→ **What needs to be done**: Count the lines in the data below where the string "Select" occurs, please, and give the number alone.

→ **Stored data**:
▼

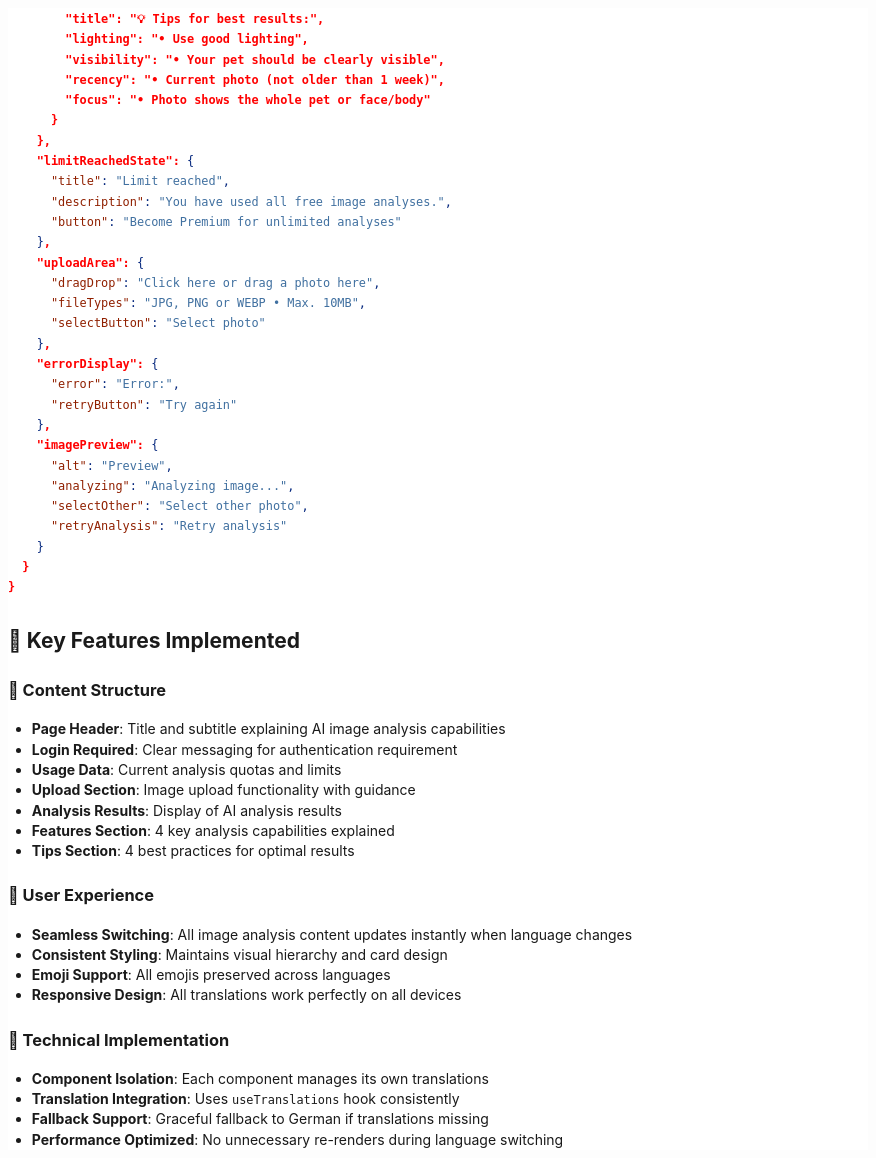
 ```json
        "title": "💡 Tips for best results:",
        "lighting": "• Use good lighting",
        "visibility": "• Your pet should be clearly visible",
        "recency": "• Current photo (not older than 1 week)",
        "focus": "• Photo shows the whole pet or face/body"
      }
    },
    "limitReachedState": {
      "title": "Limit reached",
      "description": "You have used all free image analyses.",
      "button": "Become Premium for unlimited analyses"
    },
    "uploadArea": {
      "dragDrop": "Click here or drag a photo here",
      "fileTypes": "JPG, PNG or WEBP • Max. 10MB",
      "selectButton": "Select photo"
    },
    "errorDisplay": {
      "error": "Error:",
      "retryButton": "Try again"
    },
    "imagePreview": {
      "alt": "Preview",
      "analyzing": "Analyzing image...",
      "selectOther": "Select other photo",
      "retryAnalysis": "Retry analysis"
    }
  }
}
```

## 🚀 **Key Features Implemented**

### **🎯 Content Structure**
- **Page Header**: Title and subtitle explaining AI image analysis capabilities
- **Login Required**: Clear messaging for authentication requirement
- **Usage Data**: Current analysis quotas and limits
- **Upload Section**: Image upload functionality with guidance
- **Analysis Results**: Display of AI analysis results
- **Features Section**: 4 key analysis capabilities explained
- **Tips Section**: 4 best practices for optimal results

### **📱 User Experience**
- **Seamless Switching**: All image analysis content updates instantly when language changes
- **Consistent Styling**: Maintains visual hierarchy and card design
- **Emoji Support**: All emojis preserved across languages
- **Responsive Design**: All translations work perfectly on all devices

### **🔧 Technical Implementation**
- **Component Isolation**: Each component manages its own translations
- **Translation Integration**: Uses `useTranslations` hook consistently
- **Fallback Support**: Graceful fallback to German if translations missing
- **Performance Optimized**: No unnecessary re-renders during language switching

▲

→ **Output of the task**: 2